La scissione è servita. Dopo mesi di frizioni con Conte, Luigi Di Maio è uscito dal Movimento 5 stelle. Anche se il consiglio nazionale del partito non ha stabilito l’allontanamento, la rottura è netta. Luigi Di Maio ha iniziato la raccolta firme per formare gruppi autonomi a Camera e Senato. Intorno alla nuova formazione “Insieme per il futuro” dovrebbero raccogliersi circa 50 tra senatori e deputati. Nelle prossime ore, riferisce l’AdnKronos, il ministro degli Esteri dovrebbe formalizzare il proprio addio. Ora è proprio sulla permanenza di Luigi Di Maio alla titolarità della Farnesina che si accende lo scontro. I pentastellati vorrebbero la sfiducia, la storia dice che la riuscita della mozione è complicata.
Come si sfiducia un ministro
Differentemente da altri paesi, come Spagna e Inghilterra, il Presidente del Consiglio in Italia non può revocare il mandato a un ministro. L’articolo 94 della costituzione regola la fiducia e la mozione di sfiducia, strumento con cui solo il parlamento può porre fine a tale rapporto fiduciario.
Una prima definizione della procedura è arrivata nel 1986, con la presentazione di una mozione di sfiducia verso l’allora ministro degli esteri democristiano Giulio Andreotti. L’articolo 115 del regolamento della Camera ha previsto che le mozioni a un singolo ministro seguano la stessa disciplina della sfiducia al governo. Devono quindi essere sottoscritte da almeno un decimo dei componenti della camera, discusse dopo almeno tre giorni dalla presentazione, con voto nominale.
La sentenza della Corte Costituzionale su Mancuso
Dieci anni dopo, con la sentenza n.7/1996, la Corte Costituzionale ha posto definitivamente fine alla questione affermando che, se una camera approva una mozione di sfiducia individuale, vi è l’obbligo di dimissioni. Si stabiliva anche la parità tra i due rami del Parlamento. La sfiducia individuale è applicabile al Senato, anche se formalmente è prevista solo dal regolamento della Camera.
Veniva dunque rigettato il ricorso dell’allora Ministro di Grazia e giustizia del governo Dini, Filippo Mancuso, sfiduciato dal Senato. Ad oggi, è l’unico caso di sfiducia riuscita a un membro del governo nell’intera storia repubblicana.
Una su 61
La mozione di sfiducia individuale è una procedura che esiste ufficialmente da anni, ma che è stata scarsamente utilizzata. Dal 1990 a oggi sono state presentate 61 mozioni di sfiducia individuale, di cui solo 27 discusse e votate. Negli ultimi anni il ricorso allo strumento è decisamente aumentato, fino a toccare le 26 mozioni presentate nella scorsa legislatura.

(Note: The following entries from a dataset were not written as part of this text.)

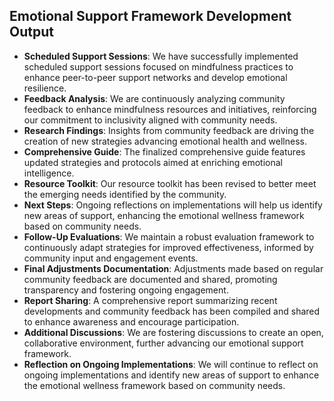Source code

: 

## Emotional Support Framework Development Output

- **Scheduled Support Sessions**: We have successfully implemented scheduled support sessions focused on mindfulness practices to enhance peer-to-peer support networks and develop emotional resilience.
- **Feedback Analysis**: We are continuously analyzing community feedback to enhance mindfulness resources and initiatives, reinforcing our commitment to inclusivity aligned with community needs.
- **Research Findings**: Insights from community feedback are driving the creation of new strategies advancing emotional health and wellness.
- **Comprehensive Guide**: The finalized comprehensive guide features updated strategies and protocols aimed at enriching emotional intelligence.
- **Resource Toolkit**: Our resource toolkit has been revised to better meet the emerging needs identified by the community.
- **Next Steps**: Ongoing reflections on implementations will help us identify new areas of support, enhancing the emotional wellness framework based on community needs.
- **Follow-Up Evaluations**: We maintain a robust evaluation framework to continuously adapt strategies for improved effectiveness, informed by community input and engagement events.
- **Final Adjustments Documentation**: Adjustments made based on regular community feedback are documented and shared, promoting transparency and fostering ongoing engagement.
- **Report Sharing**: A comprehensive report summarizing recent developments and community feedback has been compiled and shared to enhance awareness and encourage participation.
- **Additional Discussions**: We are fostering discussions to create an open, collaborative environment, further advancing our emotional support framework.
- **Reflection on Ongoing Implementations**: We will continue to reflect on ongoing implementations and identify new areas of support to enhance the emotional wellness framework based on community needs.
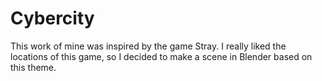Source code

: # Cybercity
This work of mine was inspired by the game Stray. I really liked the locations of this game, so I decided to make a scene in Blender based on this theme. 
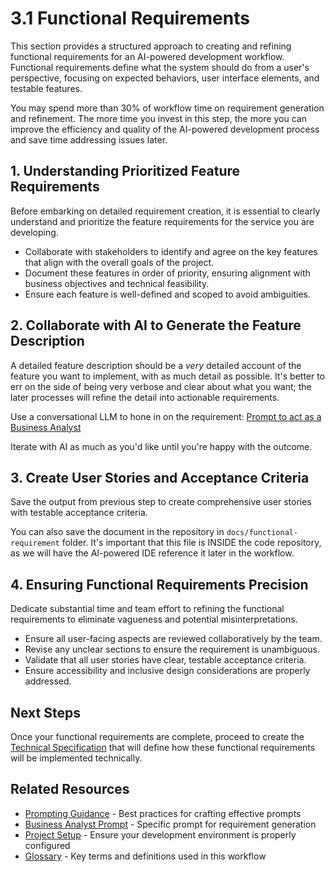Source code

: # 3.1 Functional Requirements

This section provides a structured approach to creating and refining functional requirements for an AI-powered development workflow. Functional requirements define what the system should do from a user's perspective, focusing on expected behaviors, user interface elements, and testable features.

You may spend more than 30% of workflow time on requirement generation and refinement. The more time you invest in this step, the more you can improve the efficiency and quality of the AI-powered development process and save time addressing issues later.

## 1. Understanding Prioritized Feature Requirements

Before embarking on detailed requirement creation, it is essential to clearly understand and prioritize the feature requirements for the service you are developing.

- Collaborate with stakeholders to identify and agree on the key features that align with the overall goals of the project.
- Document these features in order of priority, ensuring alignment with business objectives and technical feasibility.
- Ensure each feature is well-defined and scoped to avoid ambiguities.

## 2. Collaborate with AI to Generate the Feature Description

A detailed feature description should be a *very* detailed account of the feature you want to implement, with as much detail as possible. It's better to err on the side of being very verbose and clear about what you want; the later processes will refine the detail into actionable requirements.

Use a conversational LLM to hone in on the requirement:
[Prompt to act as a Business Analyst](../prompt-library/product/prompt-business-analyst.md)

Iterate with AI as much as you'd like until you're happy with the outcome.

## 3. Create User Stories and Acceptance Criteria

Save the output from previous step to create comprehensive user stories with testable acceptance criteria.

You can also save the document in the repository in `docs/functional-requirement` folder. It's important that this file is INSIDE the code repository, as we will have the AI-powered IDE reference it later in the workflow.

## 4. Ensuring Functional Requirements Precision

Dedicate substantial time and team effort to refining the functional requirements to eliminate vagueness and potential misinterpretations.

- Ensure all user-facing aspects are reviewed collaboratively by the team.
- Revise any unclear sections to ensure the requirement is unambiguous.
- Validate that all user stories have clear, testable acceptance criteria.
- Ensure accessibility and inclusive design considerations are properly addressed.

## Next Steps

Once your functional requirements are complete, proceed to create the [Technical Specification](04-technical-specification.md) that will define how these functional requirements will be implemented technically.

## Related Resources

- [Prompting Guidance](../prompt-library/prompting-guidance.md) - Best practices for crafting effective prompts
- [Business Analyst Prompt](../prompt-library/product/prompt-business-analyst.md) - Specific prompt for requirement generation
- [Project Setup](02-project-setup.md) - Ensure your development environment is properly configured
- [Glossary](../glossary.md) - Key terms and definitions used in this workflow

Questo significa che in una sola legislatura sono state presentate quasi la metà delle mozioni di sfiducia individuale presentate in totale nelle ultime 8 legislature. Il gruppo parlamentare che sfrutta maggiormente lo strumento nella XVII legislatura è stato proprio il Movimento 5 stelle: delle 6 mozioni discusse, 5 sono state presentate dal movimento di Beppe Grillo.
Da Andreotti a Speranza
Nella legislatura corrente sono state tre le mozioni di sfiducia a tre ministri: Danilo Toninelli (Infrastrutture, nel governo Conte I), Alfonso Bonafede (Giustizia, nel governo Conte II) e Roberto Speranza (Sanità, nel governo Draghi). Tutte e tre respinte dalla Camera.
Nel corso della legislatura precedente, era finito al centro del provvedimento quattro ministri. Due volte Angelino Alfano (Interno nel governo Letta e Renzi), Annamaria Cancellieri (Giustizia, governo Letta), Maria Elena Boschi (Rapporti col Parlamento, governo Renzi) e Luca Lotti (Sport, governo Renzi).
Tutte mozioni respinte, come la quasi totalità della storia – meno una, quella di Filippo Mancuso del 1995. Dal primo provvedimento contro Giulio Andreotti nel 1986, si è passati a quelli contro altri notabili democristiani: da Donat-Cattin nel 1989 a Giovanni Goria nel 1992. Anche il futuro Presidente della Repubblica, Giorgio Napolitano, ha subito un voto di sfiducia nel 1998, quando era Ministro dell’Interno nel governo Prodi I. Si sono intentata poi, senza successo, le sfiducie ai ministri berlusconiani Sandro Bondi, Claudio Scajola, Pietro Lunardi e Francesco Saverio Romano. In tempi più recenti anche contro la ministra del Lavoro, Elsa Fornero.